We were up on our land for the long weekend and while we cleared about half an acre of land of the unwanted trees and brush that left about 15 more acres to go....SO we came to the conclusion that a small piece of equipment could get a lot more done than us.

We know we could probably hire someone to do it and it would probably be done quicker and all but we want to actually do it ourselves.

So the local equipment rental company has the following for rent:

ER023 Daewoo 601, 1300 lb. rating
ER024 Daewoo 1760 XL, 1700 lb. rating
The skidsteers rent for $175/day and can be delivered to our land for a small fee.

They also have a Kubota L-35, 35 HP Diesel with 24" Bucket and a JCB 214, 80 HP Diesel with 36" Bucket.

We saw the skidsteers and the backhoe and the skidsteers seemed to be a lot more manageable to us...

The largest tree we would be knocking down would be less than 5'' in diameter.

So what do y'all think?


----------



## Cabin Fever (May 10, 2002)

They make brush hogs that attach to skidsteers. The leave the property looking like parkland covered with mulch...very nice looking. The brush hog will even whack down stumps. A good operator can clear several acres in an hour.


----------



## frugalville (Mar 11, 2005)

I have used one of these on many occasions and works extremely well. You can just pedal up/down to adjust your cut height. They are however extremely nose heavy... Only downside is your type of wheels on the skidsteer (wheels, tracks, or catipillars) may chew up the terrain when you turn. You also have to lift the attachment at turns as well.

But they chew up just about anything (within reason)..


----------



## Ramblin Wreck (Jun 10, 2005)

If you go the skid steer route, we've had better luck with heavier, tracked versions. As CF pointed out, you can run a bush/brush hog on the front of one of these, but my BIL's tends to overheat his machine. Once he got his property cleared, he switched to a farm tractor and mower.
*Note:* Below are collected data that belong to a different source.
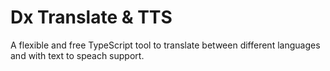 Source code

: # Dx Translate & TTS
A flexible and free TypeScript tool to translate between different languages and with text to speach support.

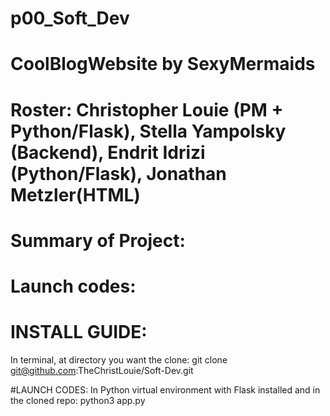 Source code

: # p00_Soft_Dev
# CoolBlogWebsite by SexyMermaids
# Roster: Christopher Louie (PM + Python/Flask), Stella Yampolsky (Backend), Endrit Idrizi (Python/Flask), Jonathan Metzler(HTML)
# Summary of Project:
# Launch codes:
# INSTALL GUIDE:
In terminal, at directory you want the clone:
git clone git@github.com:TheChristLouie/Soft-Dev.git

#LAUNCH CODES:
In Python virtual environment with Flask installed and in the cloned repo:
python3 app.py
As for clearing, I've used skid steers (just a little...they bounce you around like crazy), a farm tractor with loader, and a tracked Cat loader. As a novice/rookie/infrequent user, I've had better luck with a Cat loader. People who know how to use them can get amazing amounts of work done with skid steers. I do not like to clear with my farm tractor. You can do it, but it is rough on the machine.
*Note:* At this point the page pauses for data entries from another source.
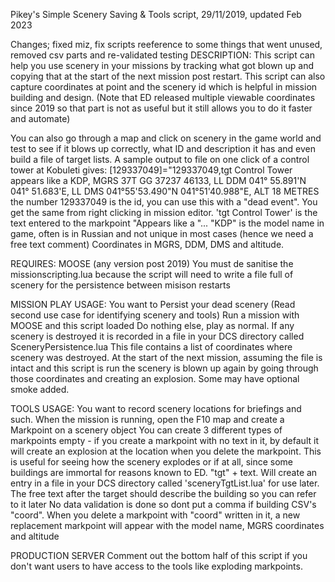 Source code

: Pikey's Simple Scenery Saving & Tools script, 29/11/2019, updated Feb 2023

Changes; fixed miz, fix scripts reeference to some things that went unused, removed csv parts and re-validated testing
DESCRIPTION:
This script can help you use scenery in your missions by tracking what got blown up and copying that at the start of the next mission post restart. This script can also capture coordinates at point and the scenery id which is helpful in mission building and design. (Note that ED released multiple viewable coordinates since 2019 so that part is not as useful but it still allows you to do it faster and automate)

You can also go through a map and click on scenery in the game world and test to see if it blows up correctly, what ID and description it has and even build a file of target lists. A sample output to file on one click of a control tower at Kobuleti gives:
[129337049]="129337049,tgt Control Tower appears like a KDP, MGRS 37T GG 37237 46133, LL DDM 041° 55.891'N   041° 51.683'E, LL DMS 041°55'53.490\"N 041°51'40.988\"E, ALT 18 METRES\
the number 129337049 is the id, you can use this with a "dead event". You get the same from right clicking in mission editor.
'tgt Control Tower' is the text entered to the markpoint
"Appears like a "...
"KDP" is the model name in game, often is in Russian and not unique in most cases (hence we need a free text comment)
Coordinates in MGRS, DDM, DMS and altitude.

REQUIRES:
MOOSE (any version post 2019)
You must de sanitise the missionscripting.lua because the script will need to write a file full of scenery for the persistence between misison restarts

MISSION PLAY USAGE:
You want to Persist your dead scenery (Read second use case for identifying scenery and tools)
Run a mission with MOOSE and this script loaded
Do nothing else, play as normal. If any scenery is destroyed it is recorded in a file in your DCS directory called
SceneryPersistence.lua
This file contains a list of coordinates where scenery was destroyed. At the start of the next mission, assuming the file is intact and this script is run
the scenery is blown up again by going through those coordinates and creating an explosion. Some may have optional smoke added.

TOOLS USAGE:
You want to record scenery locations for briefings and such. When the mission is running, open the F10 map and create a Markpoint on a scenery object
You can create 3 different types of markpoints
empty - if you create a markpoint with no text in it, by default it will create an explosion at the location when you delete the markpoint. 
This is useful for seeing how the scenery explodes or if at all, since some buildings are immortal for reasons known to ED. 
"tgt" + text. Will create an entry in a file in your DCS directory called 'sceneryTgtList.lua' for use later. The free text after the target should describe the building so you can refer to it later
No data validation is done so dont put a comma if building CSV's
"coord". When you delete a markpoint with "coord" written in it, a new replacement markpoint will appear with the model name, MGRS coordinates and altitude

PRODUCTION SERVER
Comment out the bottom half of this script if you don't want users to have access to the tools like exploding markpoints.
Good luck, and be safe whatever you do.


----------



## Gideon (Sep 15, 2005)

Skid steers are very nimble and strong but I believe a crawler loader would save you money. Twice as powerful at least and much easier to level with afterwards. You can turn the teeth vertically and "root rake" lots of vines/roots easily. The difference in cost should repay you in more work done. A safety note: a neighbor was pushing a dead tree and the top came right down into the cab and killed him. It is a "bulldozer" but they will turn over. Carrying a large load high in the air is dangerous. 06


----------



## oz in SC (May 13, 2002)

The skidsteer comes with a bucket with teeth.It is $175/day and $50 picked up and delivered.
Not sure if the brush hog attachment is available...

A tracked skidsteer is $250/day plus the same delivery/pickup charge I would imagine....

We really want to try and do at least some of this ourselves...any other ideas?? :shrug:


----------



## Cabin Fever (May 10, 2002)

The question I have is why do you want to clear the entire 15 acres? We have 40-acres and all we have cleared is a couple acres around the building site and garden. The way I see it, if you clear the 15 acres, you're going to have to constantly maintain that 15 acres or the brush and unwanted trees will just come back in time.


----------



## oz in SC (May 13, 2002)

Cabin Fever said:


> The question I have is why do you want to clear the entire 15 acres? We have 40-acres and all we have cleared is a couple acres around the building site and garden. The way I see it, if you clear the 15 acres, you're going to have to constantly maintain that 15 acres or the brush and unwanted trees will just come back in time.


Well woods here in the south are basically impossible to walk through. :shrug: 
It quickly becomes overgrown with brambles and undergrowth...
So honestly to map out the future homestead we need to be able to walk it.  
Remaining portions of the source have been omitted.